Ein Vorgeschmack

Auf einen Espresso © Freud
Auf einen Espresso © Freud

#675 Vielleicht war es schon immer so, aber wir leben in Zeiten, in denen Begriffe gerne falsch verwendet werden. Das ist zuweilen harmlos, aber zuweilen gefährlich.

So etwa, wenn sich ein prügelnder Mob das Etikett „Demokrat“ umhängt. Man braucht genau gar keine Sympathien für die AfD zu haben, um den Überfall am Freitagabend auf eine geschlossene Veranstaltung in Nürnberg zu verurteilen. Es ist nicht nötig, diese Schlägerbande zu kennen, um eines zu wissen: Demokraten sind das nicht.

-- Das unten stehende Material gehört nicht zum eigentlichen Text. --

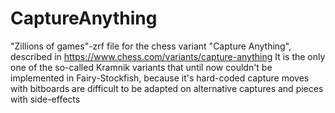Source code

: # CaptureAnything

"Zillions of games"-zrf file for the chess variant "Capture Anything", described in 
https://www.chess.com/variants/capture-anything
It is the only one of the so-called Kramnik variants that until now couldn't be implemented in 
Fairy-Stockfish, because it's hard-coded capture moves with bitboards are difficult to be adapted 
on alternative captures and pieces with side-effects
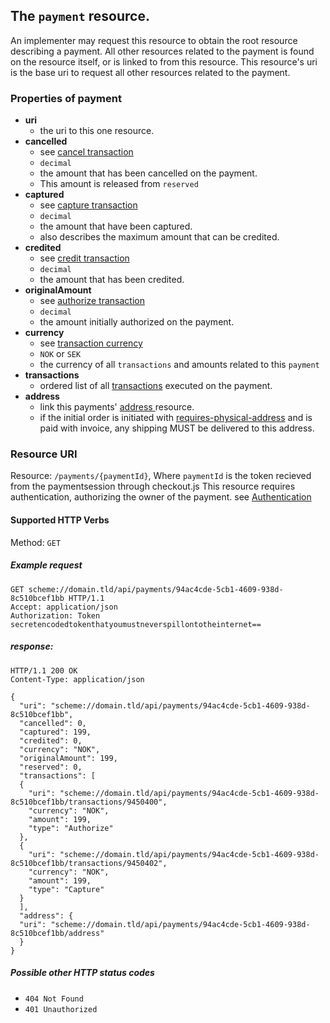 ## The `payment` resource.
An implementer may request this resource to obtain the root resource describing a payment.
All other resources related to the payment is found on the resource itself, or is linked to from this resource.
This resource's uri is the base uri to request all other resources related to the payment.

### Properties of payment
 * **uri**
    * the uri to this one resource.
 * **cancelled**
    * see [cancel transaction](../transaction/#cancel)
    * `decimal`
    * the amount that has been cancelled on the payment.
    * This amount is released from `reserved`    
 * **captured**
    * see [capture transaction](../transaction/#capture)
    * `decimal`
    * the amount that have been captured.
    * also describes the maximum amount that can be credited.
 * **credited**
    * see [credit transaction](../transaction/#credit)
    * `decimal`
    * the amount that has been credited.
 * **originalAmount**
    * see [authorize transaction](../transaction/#authorize)    
    * `decimal`
    * the amount initially authorized on the payment.
 * **currency**
    * see [transaction currency](../transaction/#currency)    
    * `NOK` or `SEK`
    * the currency of all `transactions` and amounts related to this `payment`
 * **transactions**
    * ordered list of all [transactions](../transaction) executed on the payment.
 * **address**
    * link this payments' [address ](../address) resource.
    * if the initial order is initiated with [requires-physical-address](../configurationReference/#requires-physical-address) and is paid with invoice, any shipping MUST be delivered to this address.



### Resource URI
Resource:  `/payments/{paymentId}`, Where `paymentId` is the token recieved from the paymentsession through checkout.js
This resource requires authentication, authorizing the owner of the payment. see [Authentication](../authentication/#back-end-authentication)

#### Supported HTTP Verbs
Method:    `GET`


##### Example request

    GET scheme://domain.tld/api/payments/94ac4cde-5cb1-4609-938d-8c510bcef1bb HTTP/1.1
    Accept: application/json
    Authorization: Token secretencodedtokenthatyoumustneverspillontotheinternet==

##### response:

    HTTP/1.1 200 OK
    Content-Type: application/json

    {
      "uri": "scheme://domain.tld/api/payments/94ac4cde-5cb1-4609-938d-8c510bcef1bb",
      "cancelled": 0,
      "captured": 199,
      "credited": 0,
      "currency": "NOK",
      "originalAmount": 199,
      "reserved": 0,
      "transactions": [
      {
        "uri": "scheme://domain.tld/api/payments/94ac4cde-5cb1-4609-938d-8c510bcef1bb/transactions/9450400",
        "currency": "NOK",
        "amount": 199,
        "type": "Authorize"
      },
      {
        "uri": "scheme://domain.tld/api/payments/94ac4cde-5cb1-4609-938d-8c510bcef1bb/transactions/9450402",
        "currency": "NOK",
        "amount": 199,
        "type": "Capture"
      }
      ],
      "address": {
      "uri": "scheme://domain.tld/api/payments/94ac4cde-5cb1-4609-938d-8c510bcef1bb/address"
      }
    }

##### Possible other HTTP status codes
 * `404 Not Found`
 * `401 Unauthorized`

So etwa, wenn Linksextremisten eine Demonstration gegen Pegida samt Ablegern organisieren und dann der Jugendorganisation einer normalen Partei das Mitführen eines Plakats „Gegen jede Form des Extremismus“ untersagen.

Das sind keine Ausrutscher, das sind symptomatische Erscheinungen. So sind sie: Nicht besser als andere Extremisten. Und wenn auch in manchen Dingen anders, so doch in anderen Dingen gleich.

Es möge nicht behauptet werden, daß hier auch nur annähernd für Pegida gesprochen werden soll; das Gegenteil ist wahr und nachzulesen. Aber eben so, wie Pegida eine Art Nichtschwimmerbecken für politische Analphabeten ist, so ist der linksextreme Mob ein Verbund „nützlicher Idioten“. Diese Phrase, oft dem Diktator Lenin zugeschrieben, beschreibt solche, die für irgendetwas Propaganda treiben, ohne zu wissen, was und warum sie es tun.

Immer deutlicher wird die Erkenntnis, daß die Antwort auf gestellte Fragen weder bei den intoleranten Heuchlern von Pegida noch bei den intoleranten Schlägern der Gegendemonstranten zu finden sein wird. Dagegen spricht schon die Tatsache, daß der Zweifel, gerade auch der Selbstzweifel, der sicherste Nachweis von Intelligenz ist, und beide Seiten so völlig frei von Zweifel sind, daß man als Betrachter sich nur wünschen kann, daß diese Aufzüge bald Vergangenheit sein mögen, auf daß auch diese Bevölkerungsteile wieder einer anständigen Meinungsfindung – beidseits! – zugänglich sein mögen.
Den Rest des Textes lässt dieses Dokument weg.